## Exercise aim
Output the data unchanged and complete, minus the images.

[Saved entries]
• • •

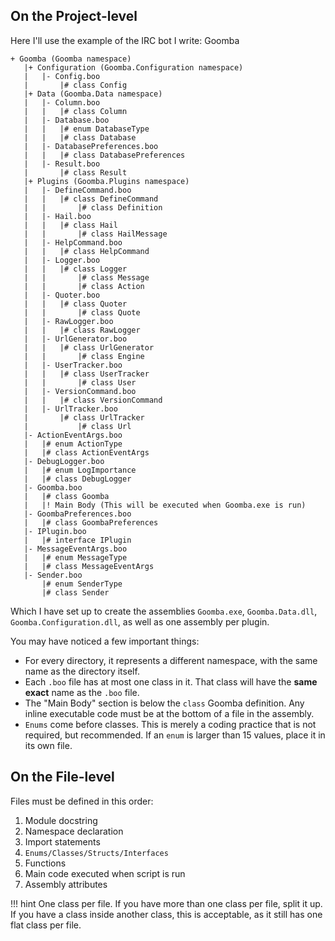 ## On the Project-level

Here I'll use the example of the IRC bot I write: Goomba

    + Goomba (Goomba namespace)
       |+ Configuration (Goomba.Configuration namespace)
       |   |- Config.boo
       |       |# class Config
       |+ Data (Goomba.Data namespace)
       |   |- Column.boo
       |   |   |# class Column
       |   |- Database.boo
       |   |   |# enum DatabaseType
       |   |   |# class Database
       |   |- DatabasePreferences.boo
       |   |   |# class DatabasePreferences
       |   |- Result.boo
       |       |# class Result
       |+ Plugins (Goomba.Plugins namespace)
       |   |- DefineCommand.boo
       |   |   |# class DefineCommand
       |   |       |# class Definition
       |   |- Hail.boo
       |   |   |# class Hail
       |   |       |# class HailMessage
       |   |- HelpCommand.boo
       |   |   |# class HelpCommand
       |   |- Logger.boo
       |   |   |# class Logger
       |   |       |# class Message
       |   |       |# class Action
       |   |- Quoter.boo
       |   |   |# class Quoter
       |   |       |# class Quote
       |   |- RawLogger.boo
       |   |   |# class RawLogger
       |   |- UrlGenerator.boo
       |   |   |# class UrlGenerator
       |   |       |# class Engine
       |   |- UserTracker.boo
       |   |   |# class UserTracker
       |   |       |# class User
       |   |- VersionCommand.boo
       |   |   |# class VersionCommand
       |   |- UrlTracker.boo
       |       |# class UrlTracker
       |           |# class Url
       |- ActionEventArgs.boo
       |   |# enum ActionType
       |   |# class ActionEventArgs
       |- DebugLogger.boo
       |   |# enum LogImportance
       |   |# class DebugLogger
       |- Goomba.boo
       |   |# class Goomba
       |   |! Main Body (This will be executed when Goomba.exe is run)
       |- GoombaPreferences.boo
       |   |# class GoombaPreferences
       |- IPlugin.boo
       |   |# interface IPlugin
       |- MessageEventArgs.boo
       |   |# enum MessageType
       |   |# class MessageEventArgs
       |- Sender.boo
           |# enum SenderType
           |# class Sender

Which I have set up to create the assemblies `Goomba.exe`, `Goomba.Data.dll`, `Goomba.Configuration.dll`, as well as one assembly per plugin.

You may have noticed a few important things:

* For every directory, it represents a different namespace, with the same name as the directory itself.
* Each `.boo` file has at most one class in it. That class will have the **same exact** name as the `.boo` file.
* The "Main Body" section is below the `class` Goomba definition. Any inline executable code must be at the bottom of a file in the assembly.
* `Enums` come before classes. This is merely a coding practice that is not required, but recommended. If an `enum` is larger than 15 values, place it in its own file.


## On the File-level

Files must be defined in this order:

1. Module docstring
2. Namespace declaration
3. Import statements
4. `Enums/Classes/Structs/Interfaces`
5. Functions
6. Main code executed when script is run
7. Assembly attributes

!!! hint
    One class per file. If you have more than one class per file, split it up. If you have a class inside another class, this is acceptable, as it still has one flat class per file.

• • •

## Answer box
 ## On the Project-level

Here I'll use the example of the IRC bot I write: Goomba

    + Goomba (Goomba namespace)
       |+ Configuration (Goomba.Configuration namespace)
       |   |- Config.boo
       |       |# class Config
       |+ Data (Goomba.Data namespace)
       |   |- Column.boo
       |   |   |# class Column
       |   |- Database.boo
       |   |   |# enum DatabaseType
       |   |   |# class Database
       |   |- DatabasePreferences.boo
       |   |   |# class DatabasePreferences
       |   |- Result.boo
       |       |# class Result
       |+ Plugins (Goomba.Plugins namespace)
       |   |- DefineCommand.boo
       |   |   |# class DefineCommand
       |   |       |# class Definition
       |   |- Hail.boo
       |   |   |# class Hail
       |   |       |# class HailMessage
       |   |- HelpCommand.boo
       |   |   |# class HelpCommand
       |   |- Logger.boo
       |   |   |# class Logger
       |   |       |# class Message
       |   |       |# class Action
       |   |- Quoter.boo
       |   |   |# class Quoter
       |   |       |# class Quote
       |   |- RawLogger.boo
       |   |   |# class RawLogger
       |   |- UrlGenerator.boo
       |   |   |# class UrlGenerator
       |   |       |# class Engine
       |   |- UserTracker.boo
       |   |   |# class UserTracker
       |   |       |# class User
       |   |- VersionCommand.boo
       |   |   |# class VersionCommand
       |   |- UrlTracker.boo
       |       |# class UrlTracker
       |           |# class Url
       |- ActionEventArgs.boo
       |   |# enum ActionType
       |   |# class ActionEventArgs
       |- DebugLogger.boo
       |   |# enum LogImportance
       |   |# class DebugLogger
       |- Goomba.boo
       |   |# class Goomba
       |   |! Main Body (This will be executed when Goomba.exe is run)
       |- GoombaPreferences.boo
       |   |# class GoombaPreferences
       |- IPlugin.boo
       |   |# interface IPlugin
       |- MessageEventArgs.boo
       |   |# enum MessageType
       |   |# class MessageEventArgs
       |- Sender.boo
           |# enum SenderType
           |# class Sender

Which I have set up to create the assemblies `Goomba.exe`, `Goomba.Data.dll`, `Goomba.Configuration.dll`, as well as one assembly per plugin.

You may have noticed a few important things:

* For every directory, it represents a different namespace, with the same name as the directory itself.
* Each `.boo` file has at most one class in it. That class will have the **same exact** name as the `.boo` file.
* The "Main Body" section is below the `class` Goomba definition. Any inline executable code must be at the bottom of a file in the assembly.
* `Enums` come before classes. This is merely a coding practice that is not required, but recommended. If an `enum` is larger than 15 values, place it in its own file.


## On the File-level

Files must be defined in this order:

1. Module docstring
2. Namespace declaration
3. Import statements
4. `Enums/Classes/Structs/Interfaces`
5. Functions
6. Main code executed when script is run
7. Assembly attributes

!!! hint
    One class per file. If you have more than one class per file, split it up. If you have a class inside another class, this is acceptable, as it still has one flat class per file.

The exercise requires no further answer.